What this task involves
Among the entries below, count the lines containing the string "shields". Only the count is needed.

----

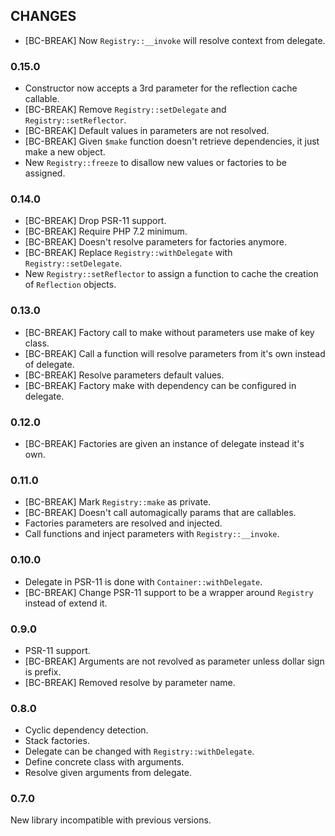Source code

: ## CHANGES

 - [BC-BREAK] Now `Registry::__invoke` will resolve context from delegate.

### 0.15.0

 - Constructor now accepts a 3rd parameter for the reflection cache callable.
 - [BC-BREAK] Remove `Registry::setDelegate` and `Registry::setReflector`.
 - [BC-BREAK] Default values in parameters are not resolved.
 - [BC-BREAK] Given `$make` function doesn't retrieve dependencies, it just make a new object.
 - New `Registry::freeze` to disallow new values or factories to be assigned.

### 0.14.0

 - [BC-BREAK] Drop PSR-11 support.
 - [BC-BREAK] Require PHP 7.2 minimum.
 - [BC-BREAK] Doesn't resolve parameters for factories anymore.
 - [BC-BREAK] Replace `Registry::withDelegate` with `Registry::setDelegate`.
 - New `Registry::setReflector` to assign a function to cache the creation of `Reflection` objects.

### 0.13.0

  - [BC-BREAK] Factory call to make without parameters use make of key class.
  - [BC-BREAK] Call a function will resolve parameters from it's own instead of delegate.
  - [BC-BREAK] Resolve parameters default values.
  - [BC-BREAK] Factory make with dependency can be configured in delegate.

### 0.12.0

  - [BC-BREAK] Factories are given an instance of delegate instead it's own.

### 0.11.0

  - [BC-BREAK] Mark `Registry::make` as private.
  - [BC-BREAK] Doesn't call automagically params that are callables.
  - Factories parameters are resolved and injected.
  - Call functions and inject parameters with `Registry::__invoke`.

### 0.10.0

  - Delegate in PSR-11 is done with `Container::withDelegate`.
  - [BC-BREAK] Change PSR-11 support to be a wrapper around `Registry` instead of extend it.

### 0.9.0

  - PSR-11 support.
  - [BC-BREAK] Arguments are not revolved as parameter unless dollar sign is prefix.
  - [BC-BREAK] Removed resolve by parameter name.

### 0.8.0

  - Cyclic dependency detection.
  - Stack factories.
  - Delegate can be changed with `Registry::withDelegate`.
  - Define concrete class with arguments.
  - Resolve given arguments from delegate.

### 0.7.0

New library incompatible with previous versions.
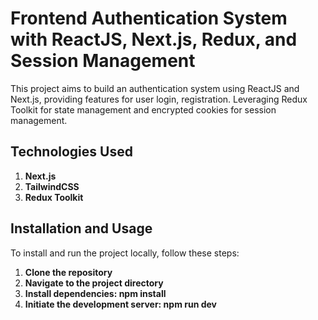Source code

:# Frontend Authentication System with ReactJS, Next.js, Redux, and Session Management

This project aims to build an authentication system using ReactJS and Next.js, providing features for user login, registration. Leveraging Redux Toolkit for state management and encrypted cookies for session management.

## Technologies Used

1. **Next.js**
2. **TailwindCSS**
3. **Redux Toolkit**

## Installation and Usage

To install and run the project locally, follow these steps:

1. **Clone the repository**
2. **Navigate to the project directory**
3. **Install dependencies: npm install**
4. **Initiate the development server: npm run dev**
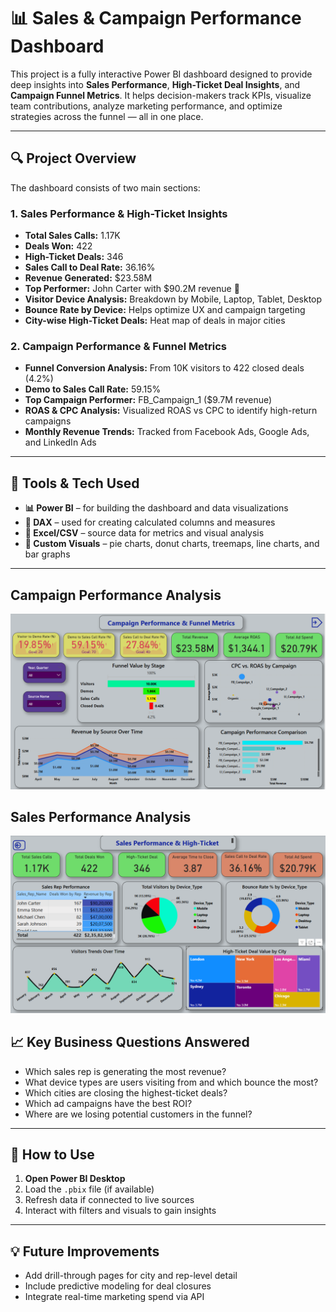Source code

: # 📊 Sales & Campaign Performance Dashboard

This project is a fully interactive Power BI dashboard designed to provide deep insights into **Sales Performance**, **High-Ticket Deal Insights**, and **Campaign Funnel Metrics**. It helps decision-makers track KPIs, visualize team contributions, analyze marketing performance, and optimize strategies across the funnel — all in one place.

---

## 🔍 Project Overview

The dashboard consists of two main sections:

### 1. **Sales Performance & High-Ticket Insights**
- **Total Sales Calls:** 1.17K
- **Deals Won:** 422
- **High-Ticket Deals:** 346
- **Sales Call to Deal Rate:** 36.16%
- **Revenue Generated:** $23.58M
- **Top Performer:** John Carter with $90.2M revenue 💪
- **Visitor Device Analysis:** Breakdown by Mobile, Laptop, Tablet, Desktop
- **Bounce Rate by Device:** Helps optimize UX and campaign targeting
- **City-wise High-Ticket Deals:** Heat map of deals in major cities

### 2. **Campaign Performance & Funnel Metrics**
- **Funnel Conversion Analysis:** From 10K visitors to 422 closed deals (4.2%)
- **Demo to Sales Call Rate:** 59.15%
- **Top Campaign Performer:** FB_Campaign_1 ($9.7M revenue)
- **ROAS & CPC Analysis:** Visualized ROAS vs CPC to identify high-return campaigns
- **Monthly Revenue Trends:** Tracked from Facebook Ads, Google Ads, and LinkedIn Ads

---

## 💼 Tools & Tech Used

- **📊 Power BI** – for building the dashboard and data visualizations
- **🧮 DAX** – used for creating calculated columns and measures
- **📂 Excel/CSV** – source data for metrics and visual analysis
- **🎨 Custom Visuals** – pie charts, donut charts, treemaps, line charts, and bar graphs

---
## Campaign Performance Analysis
![Screenshot](https://github.com/patilmukesh18/Ad-to-Conversion-Funnel-Analysis/blob/main/Screenshot%202025-06-16%20110444.png)

## Sales Performance Analysis
![Screenshot](https://github.com/patilmukesh18/Ad-to-Conversion-Funnel-Analysis/blob/main/Screenshot%202025-06-16%20110500.png)

## 📈 Key Business Questions Answered

- Which sales rep is generating the most revenue?
- What device types are users visiting from and which bounce the most?
- Which cities are closing the highest-ticket deals?
- Which ad campaigns have the best ROI?
- Where are we losing potential customers in the funnel?

---

## 🚀 How to Use

1. **Open Power BI Desktop**
2. Load the `.pbix` file (if available)
3. Refresh data if connected to live sources
4. Interact with filters and visuals to gain insights

---

## 💡 Future Improvements

- Add drill-through pages for city and rep-level detail
- Include predictive modeling for deal closures
- Integrate real-time marketing spend via API
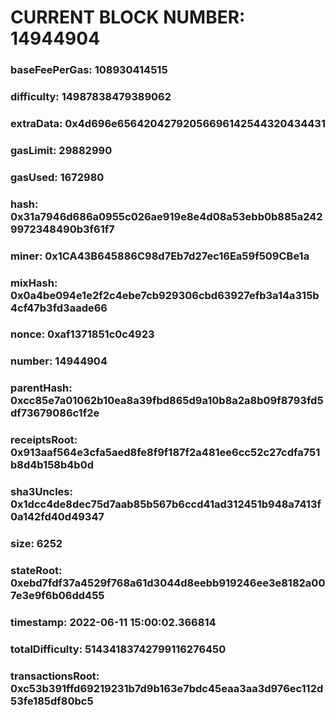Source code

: # CURRENT BLOCK NUMBER: 14944904

### baseFeePerGas: 108930414515
### difficulty: 14987838479389062
### extraData: 0x4d696e65642042792056696142544320434431
### gasLimit: 29882990
### gasUsed: 1672980
### hash: 0x31a7946d686a0955c026ae919e8e4d08a53ebb0b885a2429972348490b3f61f7
### miner: 0x1CA43B645886C98d7Eb7d27ec16Ea59f509CBe1a
### mixHash: 0x0a4be094e1e2f2c4ebe7cb929306cbd63927efb3a14a315b4cf47b3fd3aade66
### nonce: 0xaf1371851c0c4923
### number: 14944904
### parentHash: 0xcc85e7a01062b10ea8a39fbd865d9a10b8a2a8b09f8793fd5df73679086c1f2e
### receiptsRoot: 0x913aaf564e3cfa5aed8fe8f9f187f2a481ee6cc52c27cdfa751b8d4b158b4b0d
### sha3Uncles: 0x1dcc4de8dec75d7aab85b567b6ccd41ad312451b948a7413f0a142fd40d49347
### size: 6252
### stateRoot: 0xebd7fdf37a4529f768a61d3044d8eebb919246ee3e8182a007e3e9f6b06dd455
### timestamp: 2022-06-11 15:00:02.366814
### totalDifficulty: 51434183742799116276450
### transactionsRoot: 0xc53b391ffd69219231b7d9b163e7bdc45eaa3aa3d976ec112d53fe185df80bc5
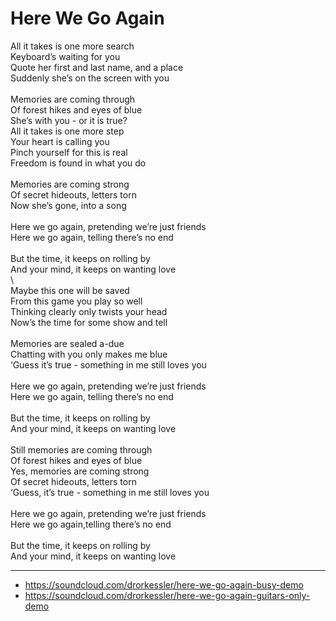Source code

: # Here We Go Again

All it takes is one more search\
Keyboard’s waiting for you\
Quote her first and last name, and a place\
Suddenly she’s on the screen with you\
\
Memories are coming through\
Of forest hikes and eyes of blue\
She’s with you - or it is true?
\
All it takes is one more step\
Your heart is calling you\
Pinch yourself for this is real\
Freedom is found in what you do\
\
Memories are coming strong\
Of secret hideouts, letters torn\
Now she’s gone, into a song\
\
Here we go again, pretending we’re just friends\
Here we go again, telling there’s no end\
\
But the time, it keeps on rolling by\
And your mind, it keeps on wanting love\
\        
Maybe this one will be saved\
From this game you play so well\
Thinking clearly only twists your head\
Now’s the time for some show and tell\
\
Memories are sealed a-due\
Chatting with you only makes me blue\
‘Guess it’s true - something in me still loves you\
\
Here we go again, pretending we’re just friends\
Here we go again, telling there’s no end\
\
But the time, it keeps on rolling by\
And your mind, it keeps on wanting love\
\
Still memories are coming through\
Of forest hikes and eyes of blue\
Yes, memories are coming strong\
Of secret hideouts, letters torn\
‘Guess, it’s true - something in me still loves you\
\
Here we go again, pretending we’re just friends\
Here we go again,telling there’s no end\
\
But the time, it keeps on rolling by\
And your mind, it keeps on wanting love

---
- https://soundcloud.com/drorkessler/here-we-go-again-busy-demo
- https://soundcloud.com/drorkessler/here-we-go-again-guitars-only-demo

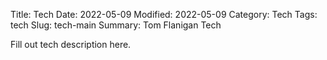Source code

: Title: Tech
Date: 2022-05-09
Modified: 2022-05-09
Category: Tech
Tags: tech
Slug: tech-main
Summary: Tom Flanigan Tech

Fill out tech description here.
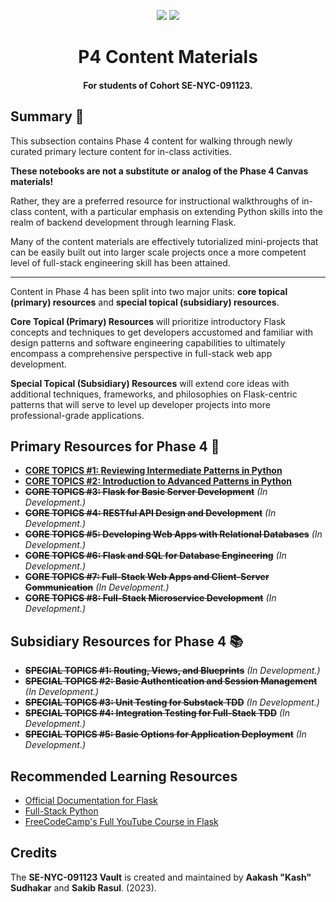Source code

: <p align="center">
    <a href="https://docs.python.org/3/index.html"><img src="https://img.shields.io/badge/python-%2320232a?style=for-the-badge&logo=python&logoColor=ffdd54" /></a>
    <a href="https://jupyter.org/"><img src="https://img.shields.io/badge/flask-%2320232a.svg?style=for-the-badge&logo=flask&logoColor=23FA0F00" /></a>
</p>

<h1 align="center"><b>P4 Content Materials</b></h1>
<h4 align="center">For students of Cohort <b>SE-NYC-091123</b>.</h4>

## Summary 💬

This subsection contains Phase 4 content for walking through newly curated primary lecture content for in-class activities.

**These notebooks are not a substitute or analog of the Phase 4 Canvas materials!**

Rather, they are a preferred resource for instructional walkthroughs of in-class content, with a particular emphasis on extending Python skills into the realm of backend development through learning Flask.

Many of the content materials are effectively tutorialized mini-projects that can be easily built out into larger scale projects once a more competent level of full-stack engineering skill has been attained.

---

Content in Phase 4 has been split into two major units: **core topical (primary) resources** and **special topical (subsidiary) resources**. 

**Core Topical (Primary) Resources** will prioritize introductory Flask concepts and techniques to get developers accustomed and familiar with design patterns and software engineering capabilities to ultimately encompass a comprehensive perspective in full-stack web app development. 

**Special Topical (Subsidiary) Resources** will extend core ideas with additional techniques, frameworks, and philosophies on Flask-centric patterns that will serve to level up developer projects into more professional-grade applications. 

## Primary Resources for Phase 4 📒

- [**CORE TOPICS #1: Reviewing Intermediate Patterns in Python**](content-materials/core-topics/01-Intermediate-Python-Patterns/Reviewing-Intermediate-Patterns-In-Python.ipynb)
- [**CORE TOPICS #2: Introduction to Advanced Patterns in Python**](content-materials/core-topics/02-Advanced-Python-Patterns/Advanced-Patterns-In-Python.ipynb)
- ~~**CORE TOPICS #3: Flask for Basic Server Development**~~ _(In Development.)_
- ~~**CORE TOPICS #4: RESTful API Design and Development**~~ _(In Development.)_
- ~~**CORE TOPICS #5: Developing Web Apps with Relational Databases**~~ _(In Development.)_
- ~~**CORE TOPICS #6: Flask and SQL for Database Engineering**~~ _(In Development.)_
- ~~**CORE TOPICS #7: Full-Stack Web Apps and Client-Server Communication**~~ _(In Development.)_
- ~~**CORE TOPICS #8: Full-Stack Microservice Development**~~ _(In Development.)_

## Subsidiary Resources for Phase 4 📚

- ~~**SPECIAL TOPICS #1: Routing, Views, and Blueprints**~~ _(In Development.)_
- ~~**SPECIAL TOPICS #2: Basic Authentication and Session Management**~~ _(In Development.)_
- ~~**SPECIAL TOPICS #3: Unit Testing for Substack TDD**~~ _(In Development.)_
- ~~**SPECIAL TOPICS #4: Integration Testing for Full-Stack TDD**~~ _(In Development.)_
- ~~**SPECIAL TOPICS #5: Basic Options for Application Deployment**~~ _(In Development.)_

## Recommended Learning Resources

- [Official Documentation for Flask](https://flask.palletsprojects.com/en/3.0.x/)
- [Full-Stack Python](https://www.fullstackpython.com/)
- [FreeCodeCamp's Full YouTube Course in Flask](https://www.youtube.com/watch?v=Qr4QMBUPxWo)

## Credits

The **SE-NYC-091123 Vault** is created and maintained by **Aakash "Kash" Sudhakar** and **Sakib Rasul**. (2023).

----

Solution
2